Write the data below out in full, exactly as it stands.

+ + +

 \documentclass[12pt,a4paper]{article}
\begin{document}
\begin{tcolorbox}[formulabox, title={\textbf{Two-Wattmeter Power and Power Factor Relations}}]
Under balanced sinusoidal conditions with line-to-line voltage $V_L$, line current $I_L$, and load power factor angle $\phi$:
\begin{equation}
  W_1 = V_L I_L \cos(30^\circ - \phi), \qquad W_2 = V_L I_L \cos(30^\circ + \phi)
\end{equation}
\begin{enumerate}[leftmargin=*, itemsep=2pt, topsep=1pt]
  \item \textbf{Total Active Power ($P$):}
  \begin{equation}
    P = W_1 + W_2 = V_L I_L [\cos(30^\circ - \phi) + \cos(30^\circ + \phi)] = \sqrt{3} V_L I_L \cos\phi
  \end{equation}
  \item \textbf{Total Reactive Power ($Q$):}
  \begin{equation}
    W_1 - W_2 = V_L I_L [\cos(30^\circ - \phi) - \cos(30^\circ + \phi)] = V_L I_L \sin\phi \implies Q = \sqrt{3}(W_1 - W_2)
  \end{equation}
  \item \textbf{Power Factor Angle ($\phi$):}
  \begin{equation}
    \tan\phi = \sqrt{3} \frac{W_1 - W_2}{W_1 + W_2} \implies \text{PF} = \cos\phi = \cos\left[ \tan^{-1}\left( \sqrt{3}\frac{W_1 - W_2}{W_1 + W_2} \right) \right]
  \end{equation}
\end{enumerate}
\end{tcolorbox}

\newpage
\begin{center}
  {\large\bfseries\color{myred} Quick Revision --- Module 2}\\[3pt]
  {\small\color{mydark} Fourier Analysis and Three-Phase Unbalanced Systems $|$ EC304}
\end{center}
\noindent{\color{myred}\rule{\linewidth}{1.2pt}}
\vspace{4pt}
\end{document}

+ + +

# [Task output]
 \documentclass[12pt,a4paper]{article}
\begin{document}
\begin{tcolorbox}[formulabox, title={\textbf{Two-Wattmeter Power and Power Factor Relations}}]
Under balanced sinusoidal conditions with line-to-line voltage $V_L$, line current $I_L$, and load power factor angle $\phi$:
\begin{equation}
  W_1 = V_L I_L \cos(30^\circ - \phi), \qquad W_2 = V_L I_L \cos(30^\circ + \phi)
\end{equation}
\begin{enumerate}[leftmargin=*, itemsep=2pt, topsep=1pt]
  \item \textbf{Total Active Power ($P$):}
  \begin{equation}
    P = W_1 + W_2 = V_L I_L [\cos(30^\circ - \phi) + \cos(30^\circ + \phi)] = \sqrt{3} V_L I_L \cos\phi
  \end{equation}
  \item \textbf{Total Reactive Power ($Q$):}
  \begin{equation}
    W_1 - W_2 = V_L I_L [\cos(30^\circ - \phi) - \cos(30^\circ + \phi)] = V_L I_L \sin\phi \implies Q = \sqrt{3}(W_1 - W_2)
  \end{equation}
  \item \textbf{Power Factor Angle ($\phi$):}
  \begin{equation}
    \tan\phi = \sqrt{3} \frac{W_1 - W_2}{W_1 + W_2} \implies \text{PF} = \cos\phi = \cos\left[ \tan^{-1}\left( \sqrt{3}\frac{W_1 - W_2}{W_1 + W_2} \right) \right]
  \end{equation}
\end{enumerate}
\end{tcolorbox}

\newpage
\begin{center}
  {\large\bfseries\color{myred} Quick Revision --- Module 2}\\[3pt]
  {\small\color{mydark} Fourier Analysis and Three-Phase Unbalanced Systems $|$ EC304}
\end{center}
\noindent{\color{myred}\rule{\linewidth}{1.2pt}}
\vspace{4pt}
\end{document}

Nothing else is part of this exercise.